This landmark cartoon failed to even be nominated for Best Short
Subject (Cartoon), the winner being the delightful, but inferior
Sylvester short Birds Anonymous. Edward Seltzer produced
both films, so at least the Academy awarded the right person
that year, but the overlooked Bugs Bunny would have to wait
another year before collecting his first (and only) Academy
Award, for Knighty-Knight, Bugs.
Gigi
Actor: David Niven (Separate Tables)
Actress: Susan Hayward (I Want to Live!) Supporting Actor:Burl Ives (The Big Country) Supporting Actress: Wendy Hiller (Separate Tables) Director: Vincente Minnelli (Gigi)
Vertigo*
Actor: James Stewart (Vertigo)*
Actress: Rosalind Russell (Auntie Mame) Supporting Actor: David Niven (Separate Tables) Supporting Actress: Hermione Gingold (Gigi)* Director: Alfred Hitchcock (Vertigo)*
MGM
commissioned the lavish film musical Gigi from the creative
team that crafted the most popular stage musical of the 1950s, My Fair Lady. The result was another sumptuous Pygmalion
story of a young woman who balks at being forced to fit into
a mold in order to make her way in polite society. The film
was a smash hit and won a record number of Academy Awards
in 1958 (9 - a record that would stand for exactly one year),
and its easy to see why. Elaborately produced with high pedigree
talent, it excelled in all the areas that the Oscars recognize.

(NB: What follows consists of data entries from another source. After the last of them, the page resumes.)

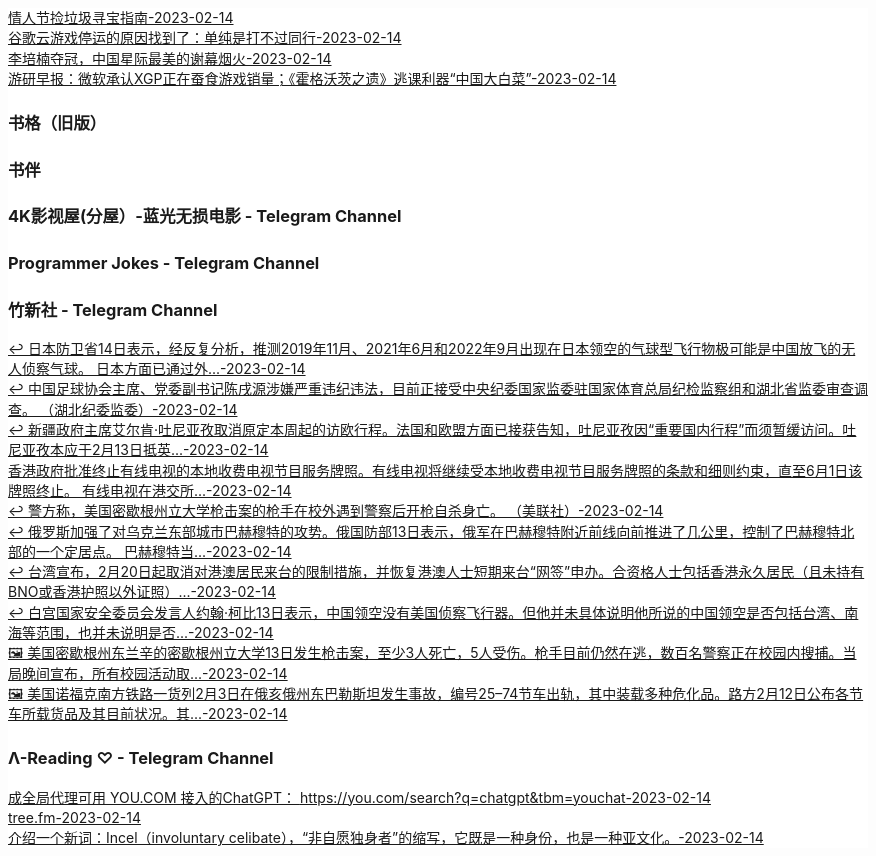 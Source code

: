<a target=_blank rel=nofollow href="https://www.yystv.cn/p/10463" >情人节捡垃圾寻宝指南-2023-02-14</a><br/><a target=_blank rel=nofollow href="https://www.yystv.cn/p/10461" >谷歌云游戏停运的原因找到了：单纯是打不过同行-2023-02-14</a><br/><a target=_blank rel=nofollow href="https://www.yystv.cn/p/10459" >李培楠夺冠，中国星际最美的谢幕烟火-2023-02-14</a><br/><a target=_blank rel=nofollow href="https://www.yystv.cn/p/10458" >游研早报：微软承认XGP正在蚕食游戏销量；《霍格沃茨之遗》逃课利器“中国大白菜”-2023-02-14</a><br/>




###  书格（旧版）





###  书伴






###  4K影视屋(分屋）-蓝光无损电影 - Telegram Channel





###  Programmer Jokes - Telegram Channel





###  竹新社 - Telegram Channel

<a target=_blank rel=nofollow href="https://t.me/tnews365/26214" >↩️ 日本防卫省14日表示，经反复分析，推测2019年11月、2021年6月和2022年9月出现在日本领空的气球型飞行物极可能是中国放飞的无人侦察气球。 日本方面已通过外...-2023-02-14</a><br/><a target=_blank rel=nofollow href="https://t.me/tnews365/26213" >↩️ 中国足球协会主席、党委副书记陈戌源涉嫌严重违纪违法，目前正接受中央纪委国家监委驻国家体育总局纪检监察组和湖北省监委审查调查。 （湖北纪委监委）-2023-02-14</a><br/><a target=_blank rel=nofollow href="https://t.me/tnews365/26211" >↩️ 新疆政府主席艾尔肯·吐尼亚孜取消原定本周起的访欧行程。法国和欧盟方面已接获告知，吐尼亚孜因“重要国内行程”而须暂缓访问。吐尼亚孜本应于2月13日抵英...-2023-02-14</a><br/><a target=_blank rel=nofollow href="https://t.me/tnews365/26210" >香港政府批准终止有线电视的本地收费电视节目服务牌照。有线电视将继续受本地收费电视节目服务牌照的条款和细则约束，直至6月1日该牌照终止。 有线电视在港交所...-2023-02-14</a><br/><a target=_blank rel=nofollow href="https://t.me/tnews365/26209" >↩️ 警方称，美国密歇根州立大学枪击案的枪手在校外遇到警察后开枪自杀身亡。 （美联社）-2023-02-14</a><br/><a target=_blank rel=nofollow href="https://t.me/tnews365/26208" >↩️ 俄罗斯加强了对乌克兰东部城市巴赫穆特的攻势。俄国防部13日表示，俄军在巴赫穆特附近前线向前推进了几公里，控制了巴赫穆特北部的一个定居点。 巴赫穆特当...-2023-02-14</a><br/><a target=_blank rel=nofollow href="https://t.me/tnews365/26207" >↩️ 台湾宣布，2月20日起取消对港澳居民来台的限制措施，并恢复港澳人士短期来台“网签”申办。合资格人士包括香港永久居民（且未持有BNO或香港护照以外证照）...-2023-02-14</a><br/><a target=_blank rel=nofollow href="https://t.me/tnews365/26206" >↩️ 白宫国家安全委员会发言人约翰·柯比13日表示，中国领空没有美国侦察飞行器。但他并未具体说明他所说的中国领空是否包括台湾、南海等范围，也并未说明是否...-2023-02-14</a><br/><a target=_blank rel=nofollow href="https://t.me/tnews365/26205" >🖼 美国密歇根州东兰辛的密歇根州立大学13日发生枪击案，至少3人死亡，5人受伤。枪手目前仍然在逃，数百名警察正在校园内搜捕。当局晚间宣布，所有校园活动取...-2023-02-14</a><br/><a target=_blank rel=nofollow href="https://t.me/tnews365/26204" >🖼 美国诺福克南方铁路一货列2月3日在俄亥俄州东巴勒斯坦发生事故，编号25–74节车出轨，其中装载多种危化品。路方2月12日公布各节车所载货品及其目前状况。其...-2023-02-14</a><br/>



###  Λ-Reading ♡ - Telegram Channel

<a target=_blank rel=nofollow href="https://t.me/GoReading/9677" >成全局代理可用 YOU.COM 接入的ChatGPT： https://you.com/search?q=chatgpt&tbm=youchat-2023-02-14</a><br/><a target=_blank rel=nofollow href="https://t.me/GoReading/9676" >tree.fm-2023-02-14</a><br/><a target=_blank rel=nofollow href="https://t.me/GoReading/9675" >介绍一个新词：Incel（involuntary celibate），“非自愿独身者”的缩写，它既是一种身份，也是一种亚文化。-2023-02-14</a><br/>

But as skillfully made as it is, viewing the film does leave
one with a somewhat empty feeling; sort of like receiving
an impeccably wrapped gift that contains a present you don't
find terribly interesting (the perennial "Thank Heavens for Little Girls" comes off as nothing short of creepy now). A better choice for Best Picture
among the nominees would have been Stanley Kramer's powerful
though heavy-handed plea for racial equality The Defiant
Ones or Richard Brooks' sanitized film of Cat on a
Hot Tin Roof, featuring a brilliant supporting performance
by Burl Ives as Big Daddy that was mistakenly classified in
the Best Actor category so that it didn't get the recognition
it deserved (the Academy made it up to Ives by naming him
Best Supporting Actor for playing a similar role in The
Big Country).
But
the most enduring film of 1958 came from the Master of Suspense
Alfred Hitchcock: Vertigo. Hitchcock was never taken
seriously enough to win the Best Director Oscar (his Rebecca was named Best Picture of 1940, but the Best Director Oscar
went to John Ford for The Grapes of Wrath), but his
films of the 1950s (Strangers on a Train, Rear Window,
North by Northwest) are among the most memorable of the
decade. Vertigo, the mind-numbing tale of a San Francisco
detective suffering from acrophobia who becomes obsessed with
the object of his investigation, topped them all, featuring
one of James Stewart's finest performances and the best work
of Kim Novak's career. It was, regrettably, the final collaboration
of Hitchcock and Stewart when the director unfairly blamed
his star for the film's poor box office showing and refused
to work with him again. Its reputation has skyrocketed in the ensuing decades, and Site & SoundMagazine crowned it as the greatest film ever made in its most recent once-a-decade listing of the top cinematic achievement, taking the top spot that had been previously held by Citizen Kane.
Worst Award
When
the great English actress Wendy Hiller won the Best Supporting
Actress Oscar forher forgettable performance in Separate
Tables, she said "All you could see was the back of
my head. Unless they give some award for acting with one's back
to the camera, I don't see how I could have won." Indeed,
the distinguished Hiller (who gave memorable Oscar nominated
performances in Pygmalion and A Man for All Seasons)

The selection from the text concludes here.